Orcs killed their gods, then wrote a musical about it.

(This is also a big part of the reason that most orcish polities are at least moderate socialists. “No gods, no masters” carries a lot more punch when you can physically point to the decapitated skull of your former chief deity on display in your legislative assembly’s foyer.)

So you’re telling me that orcs have a culture that channels violent aggression into art and that they’re socialists?  I think I have a new favorite race.

I wonder if there’s a particular way in which their gods are ‘traditionally’ depicted in performance.  Depending on the genre of the work I could see them as anything from aloof and inimical to bombastically awful to bumbling and self-important.

(Headcanon: one of the more influential early works had the chief of the gods portrayed by an actor standing on a high platform out of the view of the audience, with lighting above and behind him in such a way that he appears as a shadow cast on the backdrop, looming over the heroine of the piece.)

And bringing it back around to video games, orcish CRPGs often depict the gods as controlling and abusive parental figures.

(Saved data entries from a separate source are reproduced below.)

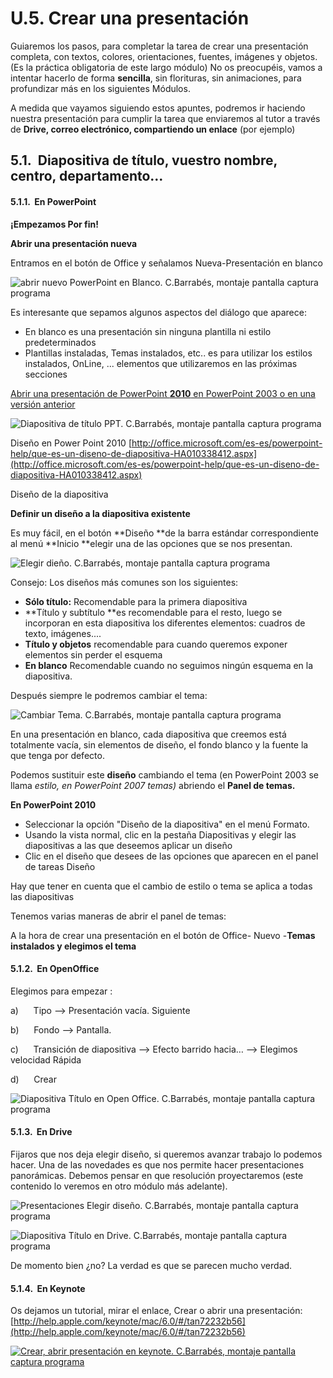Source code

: # U.5. Crear una presentación

Guiaremos los pasos, para completar la tarea de crear una presentación completa, con textos, colores, orientaciones, fuentes, imágenes y objetos. (Es la práctica obligatoria de este largo módulo) No os preocupéis, vamos a intentar hacerlo de forma **sencilla**, sin florituras, sin animaciones, para profundizar más en los siguientes Módulos.

A medida que vayamos siguiendo estos apuntes, podremos ir haciendo nuestra presentación para cumplir la tarea que enviaremos al tutor a través de **Drive, correo electrónico, compartiendo un enlace** (por ejemplo)

## 5.1.  Diapositiva de título, vuestro nombre, centro, departamento...

#### 5.1.1.  En PowerPoint

**¡Empezamos Por fin!**

**Abrir una presentación nueva**

Entramos en el botón de Office y señalamos Nueva-Presentación en blanco


![abrir nuevo PowerPoint en Blanco. C.Barrabés, montaje pantalla captura programa](img/abrir.png)

Es interesante que sepamos algunos aspectos del diálogo que aparece:

*   En blanco es una presentación sin ninguna plantilla ni estilo predeterminados
*   Plantillas instaladas, Temas instalados, etc.. es para utilizar los estilos instalados, OnLine, ... elementos que utilizaremos en las próximas secciones

[Abrir una presentación de PowerPoint **2010** en PowerPoint 2003 o en una versión anterior](http://office.microsoft.com/es-es/powerpoint-help/abrir-una-presentacion-de-powerpoint-2010-en-powerpoint-2003-o-en-una-version-anterior-HA010338391.aspx)


![Diapositiva de título PPT. C.Barrabés, montaje pantalla captura programa](img/diapositivatitulo.png)

Diseño en Power Point 2010 [http://office.microsoft.com/es-es/powerpoint-help/que-es-un-diseno-de-diapositiva-HA010338412.aspx](http://office.microsoft.com/es-es/powerpoint-help/que-es-un-diseno-de-diapositiva-HA010338412.aspx)

Diseño de la diapositiva

**Definir un diseño a la diapositiva existente**

Es muy fácil, en el botón **Diseño **de la barra estándar correspondiente al menú **Inicio **elegir una de las opciones que se nos presentan.


![Elegir dieño. C.Barrabés, montaje pantalla captura programa](img/elegirdisenyo.png)

Consejo: Los diseños más comunes son los siguientes:

*   **Sólo título:** Recomendable para la primera diapositiva
*   **Título y subtítulo **es recomendable para el resto, luego se incorporan en esta diapositiva los diferentes elementos: cuadros de texto, imágenes....
*   **Título y objetos** recomendable para cuando queremos exponer elementos sin perder el esquema
*   **En blanco** Recomendable cuando no seguimos ningún esquema en la diapositiva.

Después siempre le podremos cambiar el tema:


![Cambiar Tema. C.Barrabés, montaje pantalla captura programa](img/tema.png)

En una presentación en blanco, cada diapositiva que creemos está totalmente vacía, sin elementos de diseño, el fondo blanco y la fuente la que tenga por defecto. 

Podemos sustituir este **diseño** cambiando el tema (en PowerPoint 2003 se llama _estilo, en PowerPoint 2007 temas)_ abriendo el **Panel de temas.**

**En PowerPoint 2010** 

*   Seleccionar la opción "Diseño de la diapositiva" en el menú Formato.
*   Usando la vista normal, clic en la pestaña Diapositivas y elegir las diapositivas a las que deseemos aplicar un diseño
*   Clic en el diseño que desees de las opciones que aparecen en el panel de tareas Diseño

Hay que tener en cuenta que el cambio de estilo o tema se aplica a todas las diapositivas

Tenemos varias maneras de abrir el panel de temas:

A la hora de crear una presentación en el botón de Office- Nuevo -**Temas instalados y elegimos el tema**

#### 5.1.2.  En OpenOffice

Elegimos para empezar :

a)      Tipo --> Presentación vacía. Siguiente

b)      Fondo --> Pantalla.

c)      Transición de diapositiva --> Efecto barrido hacia… --> Elegimos velocidad Rápida

d)      Crear


![Diapositiva Título en Open Office. C.Barrabés, montaje pantalla captura programa](img/diapositivatituloopenoffice.png)


#### 5.1.3.  En Drive

Fijaros que nos deja elegir diseño, si queremos avanzar trabajo lo podemos hacer. Una de las novedades es que nos permite hacer presentaciones panorámicas. Debemos pensar en que resolución proyectaremos (este contenido lo veremos en otro módulo más adelante).


![Presentaciones Elegir diseño. C.Barrabés, montaje pantalla captura programa](img/driveeligedisenyo.png)


![Diapositiva Título en Drive. C.Barrabés, montaje pantalla captura programa](img/drivediapotitulo.png)

De momento bien ¿no? La verdad es que se parecen mucho verdad.

#### 5.1.4.  En Keynote

Os dejamos un tutorial, mirar el enlace, Crear o abrir una presentación:  [http://help.apple.com/keynote/mac/6.0/#/tan72232b56](http://help.apple.com/keynote/mac/6.0/#/tan72232b56)


[![Crear, abrir presentación en keynote. C.Barrabés, montaje pantalla captura programa](img/crearabrirpresentacionkeyno.png)](http://help.apple.com/keynote/mac/6.0/#/tan72232b56)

There’s a popular meme where you describe an orcish CRPG as “the one where you kill God at the end”. The joke is that’s all of them.

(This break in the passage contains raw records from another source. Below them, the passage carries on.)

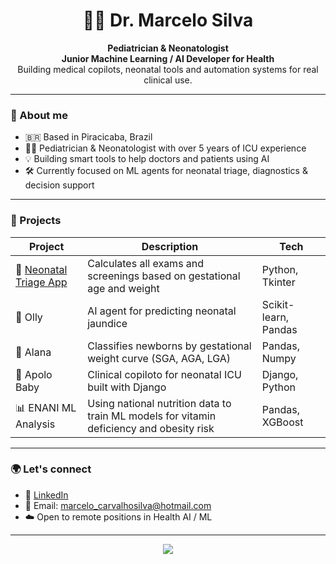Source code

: <h1 align="center">👨‍⚕️ Dr. Marcelo Silva</h1>

<p align="center">
  <strong>Pediatrician & Neonatologist</strong> <br>
  <strong>Junior Machine Learning / AI Developer for Health</strong> <br>
  Building medical copilots, neonatal tools and automation systems for real clinical use.
</p>

---

### 🧠 About me

- 🇧🇷 Based in Piracicaba, Brazil
- 👨‍⚕️ Pediatrician & Neonatologist with over 5 years of ICU experience
- 💡 Building smart tools to help doctors and patients using AI
- 🛠️ Currently focused on ML agents for neonatal triage, diagnostics & decision support

---

### 🧪 Projects

| Project | Description | Tech |
|--------|-------------|------|
| 🍼 [Neonatal Triage App](https://github.com/marcelosilva2604/triagens-neonatais) | Calculates all exams and screenings based on gestational age and weight | Python, Tkinter |
| 🤖 Olly | AI agent for predicting neonatal jaundice | Scikit-learn, Pandas |
| 🧠 Alana | Classifies newborns by gestational weight curve (SGA, AGA, LGA) | Pandas, Numpy |
| 🧬 Apolo Baby | Clinical copiloto for neonatal ICU built with Django | Django, Python |
| 📊 ENANI ML Analysis | Using national nutrition data to train ML models for vitamin deficiency and obesity risk | Pandas, XGBoost |

---

### 🌍 Let's connect

- 💼 [LinkedIn](https://www.linkedin.com/in/marcelocarvalhosilva)
- 💬 Email: marcelo_carvalhosilva@hotmail.com
- ☁️ Open to remote positions in Health AI / ML

---

<p align="center">
  <img src="https://github-readme-stats.vercel.app/api?username=marcelosilva2604&show_icons=true&theme=default" />
</p>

I can’t believe Square-enix is actually run by orcs

This world’s equivalent of Square-Enix is a collaboration between orcish and dwarven game developers, initially conceived of as an overture of cultural reconciliation. Opinions regarding the outcome are… mixed.

Anyway, we’ve done elves and orcs – let’s do dwarves!

  • The reasons why the bulk of the dwarven population now lives in orbital habitats – or “habs”, as they’re colloquially known – are complex, ranging from resource exhaustion in ancestral delves to political tension with human neighbours, and only partly involve the increasing incidence of demons of shadow and flame from before the dawn of time. “We did it to get away from all the damn balrogs” lies somewhere between an oversimplification and a private joke.
  • (Incidentally, many dwarves will seriously side-eye any non-dwarf who brings up the balrog thing, even in jest, owing to the fact that dwarven greed being responsible for unleashing evil upon a previously pristine world is a once-popular racist canard. Elves in particular receive very little benefit of the doubt.)
  • One surprising factor behind the move, however, is biological: dwarven resistance to magic and poison also applies to cosmic rays. Most habs have no radiation shielding whatsoever, which enormously simplifies their construction compared to general-purpose space stations, at the cost of rendering them unsuitable for long-term residence by non-dwarves. This suits most dwarves just fine.
  • The move to orbit didn’t mean an end to mining: captured comets and asteroids are towed into high orbit for processing by specialised resource extraction habs. Bringing the whole asteroid home is much more convenient than trying to process it on-site, and unmanaged de-orbiting events almost never happen.
  • (Just don’t ask a dwarf about about what happened to their former terrestrial capital – it’s a touchy subject.)
  • Also, it turns out that about one in twenty asteroids contains unhatched space-demon eggs. This is widely regarded as proof of the dwarven cultural conviction that the universe is out to get them. (Thanks to @perfectly-ultimate-great-shoofle for this one!)
  • Apart from resource extraction, dwarven habs play many other roles, from solar power collection to telecommunications to zero-G manufacturing to research and development. Most habs are small enough – a few hundred residents at most – that they’re effectively single-function, and all dwarves hailing from habs with the same function are considered to be members of the same clan, even if their respective orbits are nowhere near each other.
  • Dwarven gamers who live on telecommunications habs enjoy fantastic ping, and are justly reviled for it by their terrestrial opponents.

I love this entire thread, and “Orcs killed their gods, then wrote a musical about it” is one of the best things I’ve ever read.